(Description of the task): Return every line of the records that includes the string "matching".

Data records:
━━━

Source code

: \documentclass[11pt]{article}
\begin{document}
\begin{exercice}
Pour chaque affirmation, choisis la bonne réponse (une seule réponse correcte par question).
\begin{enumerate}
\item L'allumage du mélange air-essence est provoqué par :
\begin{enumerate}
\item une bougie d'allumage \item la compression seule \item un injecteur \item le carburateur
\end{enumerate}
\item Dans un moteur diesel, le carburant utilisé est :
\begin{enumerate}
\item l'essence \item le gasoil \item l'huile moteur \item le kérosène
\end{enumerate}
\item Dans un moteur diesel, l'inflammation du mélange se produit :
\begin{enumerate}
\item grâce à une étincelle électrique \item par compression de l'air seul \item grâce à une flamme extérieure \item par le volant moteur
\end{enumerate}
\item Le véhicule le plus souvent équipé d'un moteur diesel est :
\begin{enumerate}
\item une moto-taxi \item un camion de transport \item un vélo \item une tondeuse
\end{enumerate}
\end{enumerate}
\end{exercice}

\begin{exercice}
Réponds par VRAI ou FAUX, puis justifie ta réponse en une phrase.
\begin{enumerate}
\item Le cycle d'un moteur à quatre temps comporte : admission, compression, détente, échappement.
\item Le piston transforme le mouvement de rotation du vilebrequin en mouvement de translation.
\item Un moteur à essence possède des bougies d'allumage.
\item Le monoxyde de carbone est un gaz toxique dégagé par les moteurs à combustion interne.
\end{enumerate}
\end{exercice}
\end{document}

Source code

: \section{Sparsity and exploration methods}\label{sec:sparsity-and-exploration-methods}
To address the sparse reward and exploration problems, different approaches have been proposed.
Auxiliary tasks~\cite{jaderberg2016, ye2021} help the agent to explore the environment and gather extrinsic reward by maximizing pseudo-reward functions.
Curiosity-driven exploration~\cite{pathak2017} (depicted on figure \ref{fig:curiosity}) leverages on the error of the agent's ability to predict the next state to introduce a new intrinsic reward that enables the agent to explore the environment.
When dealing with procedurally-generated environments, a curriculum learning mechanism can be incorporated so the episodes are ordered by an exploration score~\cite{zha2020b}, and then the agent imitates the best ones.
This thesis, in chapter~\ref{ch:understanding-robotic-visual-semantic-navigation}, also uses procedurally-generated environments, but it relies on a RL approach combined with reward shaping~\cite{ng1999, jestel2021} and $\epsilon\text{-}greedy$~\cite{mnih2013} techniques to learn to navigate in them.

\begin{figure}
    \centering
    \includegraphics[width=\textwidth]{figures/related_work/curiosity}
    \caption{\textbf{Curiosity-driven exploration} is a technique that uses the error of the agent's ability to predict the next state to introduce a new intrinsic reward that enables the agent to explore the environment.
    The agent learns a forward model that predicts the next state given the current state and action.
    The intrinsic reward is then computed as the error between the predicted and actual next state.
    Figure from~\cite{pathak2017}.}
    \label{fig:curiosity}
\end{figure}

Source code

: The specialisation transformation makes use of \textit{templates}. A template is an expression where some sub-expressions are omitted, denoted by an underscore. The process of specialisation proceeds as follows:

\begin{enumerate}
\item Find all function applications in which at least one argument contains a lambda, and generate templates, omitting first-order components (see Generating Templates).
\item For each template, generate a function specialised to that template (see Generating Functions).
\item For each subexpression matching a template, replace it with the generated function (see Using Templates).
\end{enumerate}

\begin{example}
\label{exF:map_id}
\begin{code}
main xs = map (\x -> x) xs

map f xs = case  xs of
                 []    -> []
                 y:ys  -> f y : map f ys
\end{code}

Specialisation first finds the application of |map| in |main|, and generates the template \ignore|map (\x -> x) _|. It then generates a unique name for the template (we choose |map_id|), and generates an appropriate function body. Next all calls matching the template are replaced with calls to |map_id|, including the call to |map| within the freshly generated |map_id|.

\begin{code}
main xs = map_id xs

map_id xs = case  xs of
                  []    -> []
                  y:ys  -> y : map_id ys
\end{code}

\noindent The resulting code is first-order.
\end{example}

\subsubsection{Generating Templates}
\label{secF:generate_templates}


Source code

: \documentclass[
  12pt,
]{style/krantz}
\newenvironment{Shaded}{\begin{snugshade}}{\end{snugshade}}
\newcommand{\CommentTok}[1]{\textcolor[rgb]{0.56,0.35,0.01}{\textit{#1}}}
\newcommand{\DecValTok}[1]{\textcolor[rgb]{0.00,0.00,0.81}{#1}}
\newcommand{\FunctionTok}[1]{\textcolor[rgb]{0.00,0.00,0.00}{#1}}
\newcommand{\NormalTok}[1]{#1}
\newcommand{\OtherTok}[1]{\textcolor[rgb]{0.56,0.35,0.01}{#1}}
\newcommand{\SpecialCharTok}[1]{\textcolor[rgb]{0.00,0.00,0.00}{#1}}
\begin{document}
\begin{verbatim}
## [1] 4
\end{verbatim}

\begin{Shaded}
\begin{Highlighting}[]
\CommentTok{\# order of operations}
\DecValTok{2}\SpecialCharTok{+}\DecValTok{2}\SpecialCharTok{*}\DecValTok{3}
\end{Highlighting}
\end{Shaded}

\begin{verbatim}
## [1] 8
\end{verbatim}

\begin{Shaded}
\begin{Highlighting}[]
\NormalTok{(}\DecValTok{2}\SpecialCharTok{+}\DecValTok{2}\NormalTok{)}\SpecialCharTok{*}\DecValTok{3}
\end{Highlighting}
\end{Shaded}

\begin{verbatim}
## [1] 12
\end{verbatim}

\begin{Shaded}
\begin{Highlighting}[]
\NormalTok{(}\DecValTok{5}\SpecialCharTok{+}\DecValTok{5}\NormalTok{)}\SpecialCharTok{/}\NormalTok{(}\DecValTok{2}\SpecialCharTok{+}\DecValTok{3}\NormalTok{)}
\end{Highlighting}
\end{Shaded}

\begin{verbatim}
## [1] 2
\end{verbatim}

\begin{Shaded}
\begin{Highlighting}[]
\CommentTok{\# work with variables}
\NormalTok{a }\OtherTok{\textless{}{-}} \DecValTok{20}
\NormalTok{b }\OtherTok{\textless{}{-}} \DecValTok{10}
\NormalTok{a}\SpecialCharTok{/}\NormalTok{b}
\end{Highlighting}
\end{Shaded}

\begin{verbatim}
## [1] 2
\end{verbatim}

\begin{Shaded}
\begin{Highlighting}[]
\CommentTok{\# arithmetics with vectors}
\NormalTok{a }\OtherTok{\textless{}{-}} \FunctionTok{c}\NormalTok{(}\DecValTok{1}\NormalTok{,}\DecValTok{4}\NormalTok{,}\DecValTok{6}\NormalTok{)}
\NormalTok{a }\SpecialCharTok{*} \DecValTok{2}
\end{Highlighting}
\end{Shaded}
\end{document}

━━━

(Result for this exercise):
\item For each subexpression matching a template, replace it with the generated function (see Using Templates).
Specialisation first finds the application of |map| in |main|, and generates the template \ignore|map (\x -> x) _|. It then generates a unique name for the template (we choose |map_id|), and generates an appropriate function body. Next all calls matching the template are replaced with calls to |map_id|, including the call to |map| within the freshly generated |map_id|.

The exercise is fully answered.